Amnesty International, one of the many international organizations that like to pontificate on human rights and whatever the latest international fad issue is, recognized that Azerbaijan used cluster munitions on Stepanakert in early October in a report it released.

Or did it?

Here was its headline after realizing Azerbaijanis used cluster bombs on Artsakh’s civilians:

ARMENIA/AZERBAIJAN: CIVILIANS MUST BE PROTECTED FROM USE OF BANNED CLUSTER BOMBS (October 5, 2020)

Would you be able to tell who used cluster munitions on whom? Click on the photo and read the first two paragraphs. Now can you tell who used cluster munitions?

Let’s move to the second example. This is the headline Amnesty International posted after the Armenian side allegedly used cluster on Azerbaijan:

ARMENIA/AZERBAIJAN: FIRST CONFIRMED USE OF CLUSTER MUNITION BY ARMENIA ‘CRUEL AND RECKLESS’ (October 29, 2020)

Can you tell who is at fault? It shouldn’t be terribly difficult, it’s right in the title. The first two paragraphs also don’t leave much to the imagination.

You’ll notice, if you pay attention, that this is a common theme with international organizations that don’t have the courage to speak out plainly about crimes when they first see them. They’ll release ambiguous statements that make it hard to discern who was at fault with the hope and, sometimes, the expectation, that the other side can be implicated in something comparably egregious, thus allowing them to release more forceful statements.

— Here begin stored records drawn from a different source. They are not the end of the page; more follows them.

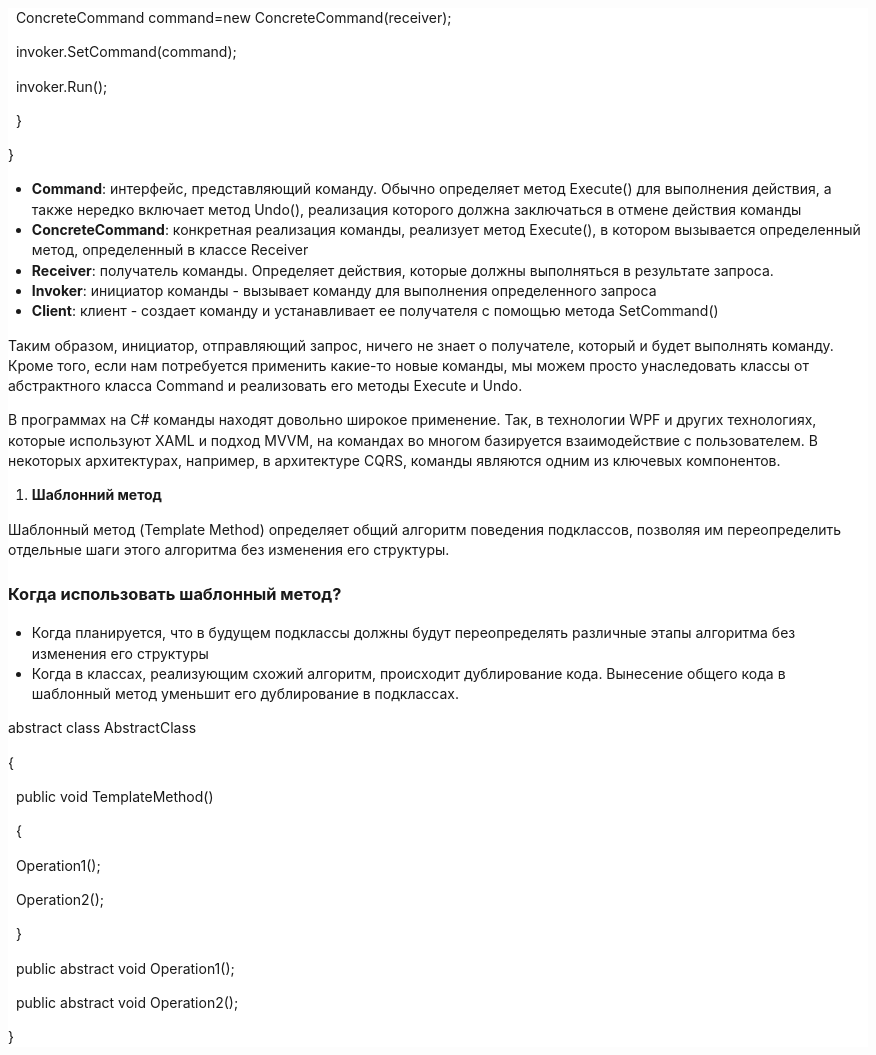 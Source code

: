 &nbsp;       ConcreteCommand command=new ConcreteCommand(receiver);

&nbsp;       invoker.SetCommand(command);

&nbsp;       invoker.Run();

&nbsp;   }

}

- **Command**: интерфейс, представляющий команду. Обычно определяет метод Execute() для выполнения действия, а также нередко включает метод Undo(), реализация которого должна заключаться в отмене действия команды
- **ConcreteCommand**: конкретная реализация команды, реализует метод Execute(), в котором вызывается определенный метод, определенный в классе Receiver
- **Receiver**: получатель команды. Определяет действия, которые должны выполняться в результате запроса.
- **Invoker**: инициатор команды - вызывает команду для выполнения определенного запроса
- **Client**: клиент - создает команду и устанавливает ее получателя с помощью метода SetCommand()

Таким образом, инициатор, отправляющий запрос, ничего не знает о получателе, который и будет выполнять команду. Кроме того, если нам потребуется применить какие-то новые команды, мы можем просто унаследовать классы от абстрактного класса Command и реализовать его методы Execute и Undo.

В программах на C# команды находят довольно широкое применение. Так, в технологии WPF и других технологиях, которые используют XAML и подход MVVM, на командах во многом базируется взаимодействие с пользователем. В некоторых архитектурах, например, в архитектуре CQRS, команды являются одним из ключевых компонентов.

1. **Шаблонний метод**

Шаблонный метод (Template Method) определяет общий алгоритм поведения подклассов, позволяя им переопределить отдельные шаги этого алгоритма без изменения его структуры.

### Когда использовать шаблонный метод?

- Когда планируется, что в будущем подклассы должны будут переопределять различные этапы алгоритма без изменения его структуры
- Когда в классах, реализующим схожий алгоритм, происходит дублирование кода. Вынесение общего кода в шаблонный метод уменьшит его дублирование в подклассах.

abstract class AbstractClass

{

&nbsp;   public void TemplateMethod()

&nbsp;   {

&nbsp;       Operation1();

&nbsp;       Operation2();

&nbsp;   }

&nbsp;   public abstract void Operation1();

&nbsp;   public abstract void Operation2();

}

The civilian populations of Stepanakert and the rest of Artsakh were being indiscriminately shelled for over one month by every type of Azerbaijani bomb – artillery shells, rockets, drone fire, cluster munitions – and the one story Amnesty managed that implicated a single country was written on October 29 and when it did, the culprit was Armenia, not Azerbaijan.

It’s not us they care about, it’s themselves, their agendas, their policies, their fundraisers. They cannot take a stand firmly on one side, the right side, because their guiding principle is not to do what is right but to do what is expedient, to do what is best for Amnesty, not what is best for you, me, or the Armenians who have been living under constant bombardment for over a month.

Don’t forget this when the war inevitably ends and Amnesty and other international organizations come knocking again at our door.

One Comment

  1. LL LL Jan 18, 2021

    Cluster bombs are illegal and atrocious. Doesn’t Amnesty operate in Armenia and supply a trove of its graduates into the current government? They have to use their background to correct the record.